◆ Data ◆
● ● ● ● ●
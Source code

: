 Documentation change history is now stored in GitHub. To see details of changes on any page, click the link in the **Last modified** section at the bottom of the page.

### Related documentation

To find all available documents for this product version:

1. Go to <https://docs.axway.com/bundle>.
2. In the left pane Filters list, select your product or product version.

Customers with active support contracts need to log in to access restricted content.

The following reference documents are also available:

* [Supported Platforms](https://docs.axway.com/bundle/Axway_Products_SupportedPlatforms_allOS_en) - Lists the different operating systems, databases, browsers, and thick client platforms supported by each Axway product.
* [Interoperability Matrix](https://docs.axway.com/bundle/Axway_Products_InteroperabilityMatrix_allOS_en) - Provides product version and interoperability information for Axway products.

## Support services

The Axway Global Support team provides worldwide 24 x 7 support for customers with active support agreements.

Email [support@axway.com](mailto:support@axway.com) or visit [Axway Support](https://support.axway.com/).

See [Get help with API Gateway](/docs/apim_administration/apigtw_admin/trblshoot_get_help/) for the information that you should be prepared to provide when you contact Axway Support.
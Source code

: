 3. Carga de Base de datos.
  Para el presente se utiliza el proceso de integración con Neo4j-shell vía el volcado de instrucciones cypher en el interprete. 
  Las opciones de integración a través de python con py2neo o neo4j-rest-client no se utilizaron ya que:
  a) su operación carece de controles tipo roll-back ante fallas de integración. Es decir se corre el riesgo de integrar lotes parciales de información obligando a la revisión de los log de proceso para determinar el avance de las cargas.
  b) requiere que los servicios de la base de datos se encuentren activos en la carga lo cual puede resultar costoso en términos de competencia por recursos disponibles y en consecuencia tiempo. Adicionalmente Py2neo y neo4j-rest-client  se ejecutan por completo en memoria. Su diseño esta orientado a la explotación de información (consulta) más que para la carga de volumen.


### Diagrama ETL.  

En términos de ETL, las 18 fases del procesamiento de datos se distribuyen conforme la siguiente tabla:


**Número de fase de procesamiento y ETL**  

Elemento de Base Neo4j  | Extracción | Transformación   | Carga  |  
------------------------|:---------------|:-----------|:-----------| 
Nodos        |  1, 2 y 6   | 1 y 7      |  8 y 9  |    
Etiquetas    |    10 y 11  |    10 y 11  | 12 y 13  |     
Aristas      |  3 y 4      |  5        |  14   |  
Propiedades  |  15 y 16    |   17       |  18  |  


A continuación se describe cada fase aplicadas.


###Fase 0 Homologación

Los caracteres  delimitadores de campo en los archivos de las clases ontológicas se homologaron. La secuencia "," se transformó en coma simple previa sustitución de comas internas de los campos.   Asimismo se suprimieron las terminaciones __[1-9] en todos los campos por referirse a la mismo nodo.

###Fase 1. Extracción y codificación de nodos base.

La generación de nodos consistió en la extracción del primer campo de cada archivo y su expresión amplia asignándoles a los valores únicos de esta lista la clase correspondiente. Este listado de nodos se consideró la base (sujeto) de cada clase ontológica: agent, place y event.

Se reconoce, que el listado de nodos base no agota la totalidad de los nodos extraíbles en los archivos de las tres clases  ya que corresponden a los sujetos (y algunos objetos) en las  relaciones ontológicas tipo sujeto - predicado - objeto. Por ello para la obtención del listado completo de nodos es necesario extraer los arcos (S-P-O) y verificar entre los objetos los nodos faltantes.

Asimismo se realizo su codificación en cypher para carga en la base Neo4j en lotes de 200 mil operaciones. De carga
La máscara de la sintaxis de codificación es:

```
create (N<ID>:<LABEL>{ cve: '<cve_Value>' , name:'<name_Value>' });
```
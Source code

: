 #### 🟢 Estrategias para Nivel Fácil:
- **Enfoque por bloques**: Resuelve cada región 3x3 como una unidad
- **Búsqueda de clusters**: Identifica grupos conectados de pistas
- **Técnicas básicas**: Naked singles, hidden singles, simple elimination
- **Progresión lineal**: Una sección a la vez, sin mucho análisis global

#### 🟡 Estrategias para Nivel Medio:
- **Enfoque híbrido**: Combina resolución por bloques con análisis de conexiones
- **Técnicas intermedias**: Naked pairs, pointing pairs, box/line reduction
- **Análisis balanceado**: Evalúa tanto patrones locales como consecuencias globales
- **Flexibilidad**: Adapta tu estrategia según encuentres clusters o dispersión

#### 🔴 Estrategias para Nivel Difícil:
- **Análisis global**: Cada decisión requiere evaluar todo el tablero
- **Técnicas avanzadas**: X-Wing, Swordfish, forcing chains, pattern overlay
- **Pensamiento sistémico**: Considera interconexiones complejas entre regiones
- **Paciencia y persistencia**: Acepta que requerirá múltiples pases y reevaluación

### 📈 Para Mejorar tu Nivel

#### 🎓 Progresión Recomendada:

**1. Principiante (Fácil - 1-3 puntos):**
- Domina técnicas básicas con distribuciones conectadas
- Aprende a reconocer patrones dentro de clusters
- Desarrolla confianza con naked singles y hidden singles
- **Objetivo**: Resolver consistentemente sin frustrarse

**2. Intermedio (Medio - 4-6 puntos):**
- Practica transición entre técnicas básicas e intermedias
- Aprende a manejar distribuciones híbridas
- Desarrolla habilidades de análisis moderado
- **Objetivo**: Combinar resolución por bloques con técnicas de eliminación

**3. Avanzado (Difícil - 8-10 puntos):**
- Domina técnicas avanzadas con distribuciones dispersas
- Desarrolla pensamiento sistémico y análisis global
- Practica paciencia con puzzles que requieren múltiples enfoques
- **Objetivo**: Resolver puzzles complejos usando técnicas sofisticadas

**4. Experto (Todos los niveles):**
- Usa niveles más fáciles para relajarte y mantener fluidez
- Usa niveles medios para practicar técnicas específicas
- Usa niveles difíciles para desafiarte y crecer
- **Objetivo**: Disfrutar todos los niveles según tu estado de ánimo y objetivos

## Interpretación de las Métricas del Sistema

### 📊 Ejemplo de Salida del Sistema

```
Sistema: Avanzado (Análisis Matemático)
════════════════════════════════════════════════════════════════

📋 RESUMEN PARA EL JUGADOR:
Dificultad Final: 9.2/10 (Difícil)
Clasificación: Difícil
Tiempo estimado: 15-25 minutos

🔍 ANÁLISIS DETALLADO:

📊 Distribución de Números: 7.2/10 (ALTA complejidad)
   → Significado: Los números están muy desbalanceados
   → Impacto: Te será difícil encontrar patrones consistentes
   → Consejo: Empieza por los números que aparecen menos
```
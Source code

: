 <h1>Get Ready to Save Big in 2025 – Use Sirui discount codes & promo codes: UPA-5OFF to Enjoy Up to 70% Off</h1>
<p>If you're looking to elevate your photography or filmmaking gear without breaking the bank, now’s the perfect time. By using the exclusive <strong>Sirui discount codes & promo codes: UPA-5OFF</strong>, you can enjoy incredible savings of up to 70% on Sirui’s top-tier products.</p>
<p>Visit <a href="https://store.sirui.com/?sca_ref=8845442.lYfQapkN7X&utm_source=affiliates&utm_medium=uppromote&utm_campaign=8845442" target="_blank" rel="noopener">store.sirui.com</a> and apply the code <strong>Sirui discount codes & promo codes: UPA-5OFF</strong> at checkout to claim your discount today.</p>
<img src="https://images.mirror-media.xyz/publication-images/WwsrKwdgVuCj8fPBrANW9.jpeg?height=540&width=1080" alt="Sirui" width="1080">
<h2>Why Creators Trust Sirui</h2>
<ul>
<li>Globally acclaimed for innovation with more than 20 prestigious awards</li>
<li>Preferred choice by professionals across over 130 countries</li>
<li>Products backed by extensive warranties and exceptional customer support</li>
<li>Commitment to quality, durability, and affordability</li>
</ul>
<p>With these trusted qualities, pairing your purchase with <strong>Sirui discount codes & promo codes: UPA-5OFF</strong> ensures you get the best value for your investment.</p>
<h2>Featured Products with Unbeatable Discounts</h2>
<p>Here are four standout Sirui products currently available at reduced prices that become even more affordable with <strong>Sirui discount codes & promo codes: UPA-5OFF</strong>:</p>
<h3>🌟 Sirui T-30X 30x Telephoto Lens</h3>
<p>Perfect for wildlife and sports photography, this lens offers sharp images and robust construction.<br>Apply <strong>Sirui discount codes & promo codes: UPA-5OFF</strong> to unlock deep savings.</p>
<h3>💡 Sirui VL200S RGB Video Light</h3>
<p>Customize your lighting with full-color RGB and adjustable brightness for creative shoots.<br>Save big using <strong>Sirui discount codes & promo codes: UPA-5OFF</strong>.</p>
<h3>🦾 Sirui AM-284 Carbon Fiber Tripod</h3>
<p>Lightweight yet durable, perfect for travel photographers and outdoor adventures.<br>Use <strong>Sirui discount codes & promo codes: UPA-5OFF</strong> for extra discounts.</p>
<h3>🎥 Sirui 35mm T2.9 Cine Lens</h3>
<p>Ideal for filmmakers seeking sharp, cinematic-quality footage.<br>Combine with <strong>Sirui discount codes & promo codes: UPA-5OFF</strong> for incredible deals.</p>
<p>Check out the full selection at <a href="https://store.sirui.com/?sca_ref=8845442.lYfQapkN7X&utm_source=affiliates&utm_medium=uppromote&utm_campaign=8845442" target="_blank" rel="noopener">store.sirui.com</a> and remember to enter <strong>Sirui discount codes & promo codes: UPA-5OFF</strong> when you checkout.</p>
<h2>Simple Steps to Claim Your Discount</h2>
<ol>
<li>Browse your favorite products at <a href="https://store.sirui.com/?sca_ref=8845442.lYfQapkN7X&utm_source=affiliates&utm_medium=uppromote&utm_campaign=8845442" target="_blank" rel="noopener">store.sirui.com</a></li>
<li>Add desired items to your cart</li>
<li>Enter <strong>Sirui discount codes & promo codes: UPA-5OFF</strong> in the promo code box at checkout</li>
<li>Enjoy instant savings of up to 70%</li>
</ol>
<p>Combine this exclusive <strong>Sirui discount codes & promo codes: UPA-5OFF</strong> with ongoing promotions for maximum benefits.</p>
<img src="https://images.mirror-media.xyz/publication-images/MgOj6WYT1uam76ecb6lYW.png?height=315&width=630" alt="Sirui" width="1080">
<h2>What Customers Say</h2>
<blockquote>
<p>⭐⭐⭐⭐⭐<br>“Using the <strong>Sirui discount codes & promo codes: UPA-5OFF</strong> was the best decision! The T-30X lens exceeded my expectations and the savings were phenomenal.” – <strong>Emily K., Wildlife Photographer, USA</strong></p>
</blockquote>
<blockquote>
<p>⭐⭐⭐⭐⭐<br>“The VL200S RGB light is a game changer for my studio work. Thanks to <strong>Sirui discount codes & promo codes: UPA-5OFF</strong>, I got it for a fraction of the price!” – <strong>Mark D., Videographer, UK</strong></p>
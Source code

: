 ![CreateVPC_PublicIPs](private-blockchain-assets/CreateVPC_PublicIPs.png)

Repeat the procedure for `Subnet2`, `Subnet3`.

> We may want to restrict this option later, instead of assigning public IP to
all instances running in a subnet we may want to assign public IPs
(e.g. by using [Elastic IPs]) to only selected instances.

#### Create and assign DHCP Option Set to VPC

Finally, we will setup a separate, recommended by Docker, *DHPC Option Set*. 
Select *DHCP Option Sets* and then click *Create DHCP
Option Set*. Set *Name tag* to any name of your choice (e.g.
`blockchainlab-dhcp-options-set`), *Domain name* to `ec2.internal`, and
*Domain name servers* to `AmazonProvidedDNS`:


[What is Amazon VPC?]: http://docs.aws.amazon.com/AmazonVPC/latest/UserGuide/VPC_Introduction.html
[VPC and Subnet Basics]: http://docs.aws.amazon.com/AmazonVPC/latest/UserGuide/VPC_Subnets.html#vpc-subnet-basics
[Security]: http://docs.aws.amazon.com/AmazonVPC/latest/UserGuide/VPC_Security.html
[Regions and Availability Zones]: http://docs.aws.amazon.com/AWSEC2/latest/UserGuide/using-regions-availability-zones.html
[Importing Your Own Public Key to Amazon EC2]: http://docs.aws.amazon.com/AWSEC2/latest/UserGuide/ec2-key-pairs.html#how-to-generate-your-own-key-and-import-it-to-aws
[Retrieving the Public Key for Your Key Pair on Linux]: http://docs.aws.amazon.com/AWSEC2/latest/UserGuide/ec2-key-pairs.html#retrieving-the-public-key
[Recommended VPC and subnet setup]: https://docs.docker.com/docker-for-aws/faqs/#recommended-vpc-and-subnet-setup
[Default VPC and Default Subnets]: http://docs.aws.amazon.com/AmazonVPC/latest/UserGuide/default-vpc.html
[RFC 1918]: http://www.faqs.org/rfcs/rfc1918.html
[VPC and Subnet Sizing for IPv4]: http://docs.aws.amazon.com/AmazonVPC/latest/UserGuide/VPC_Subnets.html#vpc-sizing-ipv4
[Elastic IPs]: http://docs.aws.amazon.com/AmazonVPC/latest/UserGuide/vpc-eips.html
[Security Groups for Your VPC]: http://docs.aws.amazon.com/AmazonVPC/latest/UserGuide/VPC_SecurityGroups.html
● ● ● ● ●
◆ Task objective ◆
Take the entries above and return only the lines from the one with "of the page." to the one with "each Axway product.", both included, unchanged.

◆ Answer ◆
: Documentation change history is now stored in GitHub. To see details of changes on any page, click the link in the **Last modified** section at the bottom of the page.

### Related documentation

To find all available documents for this product version:

1. Go to <https://docs.axway.com/bundle>.
2. In the left pane Filters list, select your product or product version.

Customers with active support contracts need to log in to access restricted content.

The following reference documents are also available:

* [Supported Platforms](https://docs.axway.com/bundle/Axway_Products_SupportedPlatforms_allOS_en) - Lists the different operating systems, databases, browsers, and thick client platforms supported by each Axway product.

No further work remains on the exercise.